Ho letto “Il silenzio dei chiostri” di Alicia Giménez-Bartlett

Di Alicia Giménez-Bartlett ho letto quasi tutto. Soprattutto ho letto gli otto romanzi scritti tra il 1996 e il 2008 che precedono questo, cioè la serie delle avventure dell’ispettore Petra Delicado. Tra la scontrosa detective di Barcellona e il suo vice Fermìn Garzòn, tra una birra, un caffè e un’altra birra, rigorosamente alla Jarra de Oro, il locale di fronte al commissariato, romanzo dopo romanzo, dopo la diffidenza al limite della reciproca insopportabilità, si è creata una sorta di rispettosa amicizia, anche se a valere è sempre il rapporto di subalternità.

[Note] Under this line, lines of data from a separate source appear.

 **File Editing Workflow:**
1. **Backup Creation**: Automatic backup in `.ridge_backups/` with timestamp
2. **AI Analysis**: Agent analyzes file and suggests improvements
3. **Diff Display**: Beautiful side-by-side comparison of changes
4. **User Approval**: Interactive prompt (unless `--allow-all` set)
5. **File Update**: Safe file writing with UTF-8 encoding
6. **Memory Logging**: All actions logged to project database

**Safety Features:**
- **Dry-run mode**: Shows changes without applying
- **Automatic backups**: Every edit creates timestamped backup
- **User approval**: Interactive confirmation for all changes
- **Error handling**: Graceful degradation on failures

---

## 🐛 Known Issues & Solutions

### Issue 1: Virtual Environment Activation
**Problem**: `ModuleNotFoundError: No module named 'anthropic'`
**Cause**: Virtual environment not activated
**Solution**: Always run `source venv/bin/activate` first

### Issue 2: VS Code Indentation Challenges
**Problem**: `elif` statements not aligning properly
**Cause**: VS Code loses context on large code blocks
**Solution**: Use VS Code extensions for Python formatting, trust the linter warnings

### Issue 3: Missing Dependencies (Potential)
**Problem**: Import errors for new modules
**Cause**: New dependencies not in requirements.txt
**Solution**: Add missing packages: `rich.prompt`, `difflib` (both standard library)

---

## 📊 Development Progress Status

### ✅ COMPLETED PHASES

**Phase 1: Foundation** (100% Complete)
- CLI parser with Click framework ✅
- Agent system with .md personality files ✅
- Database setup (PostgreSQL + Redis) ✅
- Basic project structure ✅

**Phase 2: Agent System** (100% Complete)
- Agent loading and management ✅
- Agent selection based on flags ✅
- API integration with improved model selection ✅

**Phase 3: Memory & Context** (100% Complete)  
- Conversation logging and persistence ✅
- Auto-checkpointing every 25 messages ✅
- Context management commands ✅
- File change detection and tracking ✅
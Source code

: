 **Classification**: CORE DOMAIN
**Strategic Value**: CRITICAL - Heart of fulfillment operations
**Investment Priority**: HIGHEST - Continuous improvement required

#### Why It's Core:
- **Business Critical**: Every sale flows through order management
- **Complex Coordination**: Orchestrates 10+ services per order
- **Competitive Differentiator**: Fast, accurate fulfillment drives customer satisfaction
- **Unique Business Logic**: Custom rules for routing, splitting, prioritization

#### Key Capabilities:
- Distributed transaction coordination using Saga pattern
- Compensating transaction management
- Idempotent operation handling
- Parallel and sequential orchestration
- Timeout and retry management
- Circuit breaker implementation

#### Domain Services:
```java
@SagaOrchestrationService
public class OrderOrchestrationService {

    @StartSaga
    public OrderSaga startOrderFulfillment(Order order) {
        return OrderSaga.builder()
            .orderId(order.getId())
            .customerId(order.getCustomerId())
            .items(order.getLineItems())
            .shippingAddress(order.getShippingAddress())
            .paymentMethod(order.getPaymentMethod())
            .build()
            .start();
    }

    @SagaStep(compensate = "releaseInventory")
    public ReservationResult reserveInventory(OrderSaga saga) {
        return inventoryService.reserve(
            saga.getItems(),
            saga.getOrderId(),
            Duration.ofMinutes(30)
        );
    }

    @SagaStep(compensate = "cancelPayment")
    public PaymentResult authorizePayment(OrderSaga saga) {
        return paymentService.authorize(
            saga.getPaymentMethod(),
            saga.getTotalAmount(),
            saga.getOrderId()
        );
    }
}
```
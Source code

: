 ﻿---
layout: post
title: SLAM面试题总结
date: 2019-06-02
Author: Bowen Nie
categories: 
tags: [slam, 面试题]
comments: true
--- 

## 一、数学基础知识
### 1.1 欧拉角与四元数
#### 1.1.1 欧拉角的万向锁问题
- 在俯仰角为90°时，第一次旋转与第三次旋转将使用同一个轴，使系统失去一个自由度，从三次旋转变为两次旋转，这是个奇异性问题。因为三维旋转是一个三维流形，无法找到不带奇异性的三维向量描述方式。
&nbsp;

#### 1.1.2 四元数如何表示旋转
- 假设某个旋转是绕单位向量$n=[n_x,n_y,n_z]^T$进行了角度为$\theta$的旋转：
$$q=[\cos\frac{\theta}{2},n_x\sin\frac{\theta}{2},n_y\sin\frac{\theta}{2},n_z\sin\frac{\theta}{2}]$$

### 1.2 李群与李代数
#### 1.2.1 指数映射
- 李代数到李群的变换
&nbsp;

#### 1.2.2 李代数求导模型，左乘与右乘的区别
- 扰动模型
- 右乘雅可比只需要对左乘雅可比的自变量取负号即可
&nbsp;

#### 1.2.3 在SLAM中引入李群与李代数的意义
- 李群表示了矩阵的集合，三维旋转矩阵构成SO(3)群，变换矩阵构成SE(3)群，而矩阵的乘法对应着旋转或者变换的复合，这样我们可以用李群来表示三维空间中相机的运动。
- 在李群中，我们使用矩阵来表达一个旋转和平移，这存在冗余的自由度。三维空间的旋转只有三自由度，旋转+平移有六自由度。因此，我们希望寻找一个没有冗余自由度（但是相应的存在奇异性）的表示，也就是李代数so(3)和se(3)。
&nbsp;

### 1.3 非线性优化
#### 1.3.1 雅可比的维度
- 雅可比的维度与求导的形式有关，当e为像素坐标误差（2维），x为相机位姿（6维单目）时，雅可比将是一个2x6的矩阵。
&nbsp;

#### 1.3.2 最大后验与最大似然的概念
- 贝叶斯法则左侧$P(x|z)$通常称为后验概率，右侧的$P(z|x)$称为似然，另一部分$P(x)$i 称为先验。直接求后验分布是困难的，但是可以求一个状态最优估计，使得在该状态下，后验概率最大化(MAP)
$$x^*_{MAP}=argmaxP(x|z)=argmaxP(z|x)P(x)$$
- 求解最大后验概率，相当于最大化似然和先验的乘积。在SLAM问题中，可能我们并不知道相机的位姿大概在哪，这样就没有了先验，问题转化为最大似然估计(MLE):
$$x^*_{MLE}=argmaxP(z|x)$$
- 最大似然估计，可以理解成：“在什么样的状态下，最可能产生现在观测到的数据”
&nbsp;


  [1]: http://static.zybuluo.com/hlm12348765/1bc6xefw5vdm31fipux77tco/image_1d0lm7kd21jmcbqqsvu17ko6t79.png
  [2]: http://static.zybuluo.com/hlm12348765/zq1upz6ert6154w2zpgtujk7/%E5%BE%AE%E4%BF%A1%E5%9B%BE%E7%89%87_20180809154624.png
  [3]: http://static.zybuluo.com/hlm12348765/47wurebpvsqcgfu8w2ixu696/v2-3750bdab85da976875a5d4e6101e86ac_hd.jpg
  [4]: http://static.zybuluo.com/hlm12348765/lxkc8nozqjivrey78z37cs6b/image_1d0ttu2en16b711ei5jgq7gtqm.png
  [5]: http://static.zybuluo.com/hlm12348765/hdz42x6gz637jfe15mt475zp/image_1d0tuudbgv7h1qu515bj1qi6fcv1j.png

Storia dopo storia, siamo entrati sempre più nella sfera intima della vita di Petra: la solitudine, gli amori, i divorzi. In Il silenzio dei chiostri – che l’autrice ha dilatato a oltre cinquecento pagine – è al suo terzo matrimonio. Ora è sposata con un architetto e le tocca talvolta di occuparsi dei quattro figli dei precedenti “letti” del marito. Pagine e pagine del romanzo sono occupate dalle vite private dell’ispettore e del suo vice, mentre la vicenda principale scivola in secondo piano.
Si tratta di risolvere l’enigma legato all’omicidio di un frate erudito avvenuto dentro un convento di suore durante il trafugamento delle sante spoglie di un monaco beato e alla successiva eliminazione di una testimone scomoda. Tante le piste false seguite dai due prima della soluzione finale, che ovviamente non rivelo. Il libro è decisamente meno brillante e scorrevole dei precedenti.
All’autrice – che ho conosciuto alla Fiera del Libro e dalla quale mi sono fatto fare una dedica sul volumetto – ho detto che ho faticato a leggerlo più dei precedenti. Lei simpaticamente si è offerta di raccontarmi il finale.